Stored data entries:
■ ■ ■
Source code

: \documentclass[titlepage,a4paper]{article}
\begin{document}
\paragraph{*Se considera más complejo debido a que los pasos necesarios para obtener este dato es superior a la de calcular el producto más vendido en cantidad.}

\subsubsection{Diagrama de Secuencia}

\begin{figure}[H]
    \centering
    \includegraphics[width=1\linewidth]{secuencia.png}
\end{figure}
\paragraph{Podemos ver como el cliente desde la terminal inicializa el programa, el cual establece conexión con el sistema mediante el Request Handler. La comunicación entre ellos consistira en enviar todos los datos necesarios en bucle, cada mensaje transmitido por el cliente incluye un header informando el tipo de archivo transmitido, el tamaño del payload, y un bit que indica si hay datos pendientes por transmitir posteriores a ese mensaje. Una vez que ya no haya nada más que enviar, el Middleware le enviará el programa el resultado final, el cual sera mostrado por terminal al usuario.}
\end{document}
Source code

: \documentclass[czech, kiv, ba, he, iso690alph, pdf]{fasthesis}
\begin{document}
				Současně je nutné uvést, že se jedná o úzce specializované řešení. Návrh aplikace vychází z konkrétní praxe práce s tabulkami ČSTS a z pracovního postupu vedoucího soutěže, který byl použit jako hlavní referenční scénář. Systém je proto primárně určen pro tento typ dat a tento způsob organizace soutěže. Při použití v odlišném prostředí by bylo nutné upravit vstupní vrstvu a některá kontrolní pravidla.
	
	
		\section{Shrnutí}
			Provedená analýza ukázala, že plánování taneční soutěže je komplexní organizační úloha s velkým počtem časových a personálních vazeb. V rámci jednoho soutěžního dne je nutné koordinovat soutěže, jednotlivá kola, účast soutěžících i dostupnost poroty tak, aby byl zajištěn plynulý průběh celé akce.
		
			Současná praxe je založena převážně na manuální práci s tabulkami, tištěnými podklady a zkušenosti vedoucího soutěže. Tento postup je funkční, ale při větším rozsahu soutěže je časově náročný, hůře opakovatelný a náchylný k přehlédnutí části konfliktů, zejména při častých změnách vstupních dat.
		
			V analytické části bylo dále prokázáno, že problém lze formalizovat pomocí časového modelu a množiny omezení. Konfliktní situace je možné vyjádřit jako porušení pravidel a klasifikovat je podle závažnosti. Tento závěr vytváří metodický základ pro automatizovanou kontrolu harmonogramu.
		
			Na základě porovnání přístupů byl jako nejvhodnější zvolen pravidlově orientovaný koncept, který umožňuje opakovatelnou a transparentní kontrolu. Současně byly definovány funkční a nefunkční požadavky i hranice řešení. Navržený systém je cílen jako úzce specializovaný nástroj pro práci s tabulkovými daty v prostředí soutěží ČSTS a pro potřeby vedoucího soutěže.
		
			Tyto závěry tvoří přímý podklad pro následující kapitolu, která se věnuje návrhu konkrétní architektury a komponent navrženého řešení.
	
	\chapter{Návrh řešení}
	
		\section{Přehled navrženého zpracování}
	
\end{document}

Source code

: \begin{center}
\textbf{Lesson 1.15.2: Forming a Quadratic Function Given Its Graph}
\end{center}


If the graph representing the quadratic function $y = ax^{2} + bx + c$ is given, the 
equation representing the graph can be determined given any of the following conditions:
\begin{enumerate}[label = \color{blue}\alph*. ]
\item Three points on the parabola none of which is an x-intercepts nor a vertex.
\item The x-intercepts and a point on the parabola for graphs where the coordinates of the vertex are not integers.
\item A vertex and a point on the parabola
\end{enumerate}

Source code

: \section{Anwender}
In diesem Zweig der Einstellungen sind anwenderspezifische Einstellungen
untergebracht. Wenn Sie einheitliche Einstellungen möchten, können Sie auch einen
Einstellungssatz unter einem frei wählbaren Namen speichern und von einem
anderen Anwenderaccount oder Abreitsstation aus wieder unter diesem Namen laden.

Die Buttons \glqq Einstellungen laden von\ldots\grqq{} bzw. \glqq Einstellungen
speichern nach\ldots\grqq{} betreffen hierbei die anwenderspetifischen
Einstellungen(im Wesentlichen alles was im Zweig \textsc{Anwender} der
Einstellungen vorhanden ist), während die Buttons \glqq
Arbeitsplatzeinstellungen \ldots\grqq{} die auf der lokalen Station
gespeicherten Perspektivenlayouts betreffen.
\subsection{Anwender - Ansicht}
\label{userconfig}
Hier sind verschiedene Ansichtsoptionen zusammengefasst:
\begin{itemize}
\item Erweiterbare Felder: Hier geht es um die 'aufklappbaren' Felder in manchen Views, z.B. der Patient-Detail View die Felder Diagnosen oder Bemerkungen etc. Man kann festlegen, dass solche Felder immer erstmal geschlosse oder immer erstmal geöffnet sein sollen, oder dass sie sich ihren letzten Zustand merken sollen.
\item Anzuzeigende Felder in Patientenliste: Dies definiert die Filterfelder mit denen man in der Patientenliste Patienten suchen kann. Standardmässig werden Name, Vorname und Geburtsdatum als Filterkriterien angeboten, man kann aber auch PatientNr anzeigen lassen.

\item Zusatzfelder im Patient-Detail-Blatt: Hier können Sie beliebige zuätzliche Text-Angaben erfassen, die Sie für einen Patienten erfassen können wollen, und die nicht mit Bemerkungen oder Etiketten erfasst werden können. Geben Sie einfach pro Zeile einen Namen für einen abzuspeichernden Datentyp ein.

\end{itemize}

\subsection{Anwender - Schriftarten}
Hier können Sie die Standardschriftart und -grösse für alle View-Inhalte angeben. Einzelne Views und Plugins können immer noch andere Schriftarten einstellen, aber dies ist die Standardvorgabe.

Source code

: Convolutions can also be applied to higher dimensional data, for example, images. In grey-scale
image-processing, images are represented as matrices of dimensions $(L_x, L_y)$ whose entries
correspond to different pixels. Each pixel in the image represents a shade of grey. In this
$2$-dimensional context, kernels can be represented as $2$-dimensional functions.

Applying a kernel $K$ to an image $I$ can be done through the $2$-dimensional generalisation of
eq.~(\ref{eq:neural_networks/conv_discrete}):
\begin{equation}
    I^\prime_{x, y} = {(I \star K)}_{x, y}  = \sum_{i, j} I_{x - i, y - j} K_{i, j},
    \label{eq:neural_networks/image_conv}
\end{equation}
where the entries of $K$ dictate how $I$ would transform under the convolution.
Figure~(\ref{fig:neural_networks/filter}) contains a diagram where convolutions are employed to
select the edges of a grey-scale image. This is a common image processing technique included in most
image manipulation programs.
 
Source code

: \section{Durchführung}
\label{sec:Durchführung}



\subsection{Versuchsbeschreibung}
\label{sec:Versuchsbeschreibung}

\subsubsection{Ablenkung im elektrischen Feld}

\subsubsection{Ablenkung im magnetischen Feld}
■ ■ ■
Would you please return all of the data exactly?

Source code

: \documentclass[titlepage,a4paper]{article}
\begin{document}
\paragraph{*Se considera más complejo debido a que los pasos necesarios para obtener este dato es superior a la de calcular el producto más vendido en cantidad.}

\subsubsection{Diagrama de Secuencia}

\begin{figure}[H]
    \centering
    \includegraphics[width=1\linewidth]{secuencia.png}
\end{figure}
\paragraph{Podemos ver como el cliente desde la terminal inicializa el programa, el cual establece conexión con el sistema mediante el Request Handler. La comunicación entre ellos consistira en enviar todos los datos necesarios en bucle, cada mensaje transmitido por el cliente incluye un header informando el tipo de archivo transmitido, el tamaño del payload, y un bit que indica si hay datos pendientes por transmitir posteriores a ese mensaje. Una vez que ya no haya nada más que enviar, el Middleware le enviará el programa el resultado final, el cual sera mostrado por terminal al usuario.}
\end{document}
Source code

: \documentclass[czech, kiv, ba, he, iso690alph, pdf]{fasthesis}
\begin{document}
				Současně je nutné uvést, že se jedná o úzce specializované řešení. Návrh aplikace vychází z konkrétní praxe práce s tabulkami ČSTS a z pracovního postupu vedoucího soutěže, který byl použit jako hlavní referenční scénář. Systém je proto primárně určen pro tento typ dat a tento způsob organizace soutěže. Při použití v odlišném prostředí by bylo nutné upravit vstupní vrstvu a některá kontrolní pravidla.
	
	
		\section{Shrnutí}
			Provedená analýza ukázala, že plánování taneční soutěže je komplexní organizační úloha s velkým počtem časových a personálních vazeb. V rámci jednoho soutěžního dne je nutné koordinovat soutěže, jednotlivá kola, účast soutěžících i dostupnost poroty tak, aby byl zajištěn plynulý průběh celé akce.
		
			Současná praxe je založena převážně na manuální práci s tabulkami, tištěnými podklady a zkušenosti vedoucího soutěže. Tento postup je funkční, ale při větším rozsahu soutěže je časově náročný, hůře opakovatelný a náchylný k přehlédnutí části konfliktů, zejména při častých změnách vstupních dat.
		
			V analytické části bylo dále prokázáno, že problém lze formalizovat pomocí časového modelu a množiny omezení. Konfliktní situace je možné vyjádřit jako porušení pravidel a klasifikovat je podle závažnosti. Tento závěr vytváří metodický základ pro automatizovanou kontrolu harmonogramu.
		
			Na základě porovnání přístupů byl jako nejvhodnější zvolen pravidlově orientovaný koncept, který umožňuje opakovatelnou a transparentní kontrolu. Současně byly definovány funkční a nefunkční požadavky i hranice řešení. Navržený systém je cílen jako úzce specializovaný nástroj pro práci s tabulkovými daty v prostředí soutěží ČSTS a pro potřeby vedoucího soutěže.
		
			Tyto závěry tvoří přímý podklad pro následující kapitolu, která se věnuje návrhu konkrétní architektury a komponent navrženého řešení.
	
	\chapter{Návrh řešení}
	
		\section{Přehled navrženého zpracování}
	
\end{document}

Source code

: \begin{center}
\textbf{Lesson 1.15.2: Forming a Quadratic Function Given Its Graph}
\end{center}


If the graph representing the quadratic function $y = ax^{2} + bx + c$ is given, the 
equation representing the graph can be determined given any of the following conditions:
\begin{enumerate}[label = \color{blue}\alph*. ]
\item Three points on the parabola none of which is an x-intercepts nor a vertex.
\item The x-intercepts and a point on the parabola for graphs where the coordinates of the vertex are not integers.
\item A vertex and a point on the parabola
\end{enumerate}

Source code

: \section{Anwender}
In diesem Zweig der Einstellungen sind anwenderspezifische Einstellungen
untergebracht. Wenn Sie einheitliche Einstellungen möchten, können Sie auch einen
Einstellungssatz unter einem frei wählbaren Namen speichern und von einem
anderen Anwenderaccount oder Abreitsstation aus wieder unter diesem Namen laden.

Die Buttons \glqq Einstellungen laden von\ldots\grqq{} bzw. \glqq Einstellungen
speichern nach\ldots\grqq{} betreffen hierbei die anwenderspetifischen
Einstellungen(im Wesentlichen alles was im Zweig \textsc{Anwender} der
Einstellungen vorhanden ist), während die Buttons \glqq
Arbeitsplatzeinstellungen \ldots\grqq{} die auf der lokalen Station
gespeicherten Perspektivenlayouts betreffen.
\subsection{Anwender - Ansicht}
\label{userconfig}
Hier sind verschiedene Ansichtsoptionen zusammengefasst:
\begin{itemize}
\item Erweiterbare Felder: Hier geht es um die 'aufklappbaren' Felder in manchen Views, z.B. der Patient-Detail View die Felder Diagnosen oder Bemerkungen etc. Man kann festlegen, dass solche Felder immer erstmal geschlosse oder immer erstmal geöffnet sein sollen, oder dass sie sich ihren letzten Zustand merken sollen.
\item Anzuzeigende Felder in Patientenliste: Dies definiert die Filterfelder mit denen man in der Patientenliste Patienten suchen kann. Standardmässig werden Name, Vorname und Geburtsdatum als Filterkriterien angeboten, man kann aber auch PatientNr anzeigen lassen.

\item Zusatzfelder im Patient-Detail-Blatt: Hier können Sie beliebige zuätzliche Text-Angaben erfassen, die Sie für einen Patienten erfassen können wollen, und die nicht mit Bemerkungen oder Etiketten erfasst werden können. Geben Sie einfach pro Zeile einen Namen für einen abzuspeichernden Datentyp ein.

\end{itemize}

\subsection{Anwender - Schriftarten}
Hier können Sie die Standardschriftart und -grösse für alle View-Inhalte angeben. Einzelne Views und Plugins können immer noch andere Schriftarten einstellen, aber dies ist die Standardvorgabe.

Source code

: Convolutions can also be applied to higher dimensional data, for example, images. In grey-scale
image-processing, images are represented as matrices of dimensions $(L_x, L_y)$ whose entries
correspond to different pixels. Each pixel in the image represents a shade of grey. In this
$2$-dimensional context, kernels can be represented as $2$-dimensional functions.

Applying a kernel $K$ to an image $I$ can be done through the $2$-dimensional generalisation of
eq.~(\ref{eq:neural_networks/conv_discrete}):
\begin{equation}
    I^\prime_{x, y} = {(I \star K)}_{x, y}  = \sum_{i, j} I_{x - i, y - j} K_{i, j},
    \label{eq:neural_networks/image_conv}
\end{equation}
where the entries of $K$ dictate how $I$ would transform under the convolution.
Figure~(\ref{fig:neural_networks/filter}) contains a diagram where convolutions are employed to
select the edges of a grey-scale image. This is a common image processing technique included in most
image manipulation programs.
 
Source code

: \section{Durchführung}
\label{sec:Durchführung}



\subsection{Versuchsbeschreibung}
\label{sec:Versuchsbeschreibung}

\subsubsection{Ablenkung im elektrischen Feld}

\subsubsection{Ablenkung im magnetischen Feld}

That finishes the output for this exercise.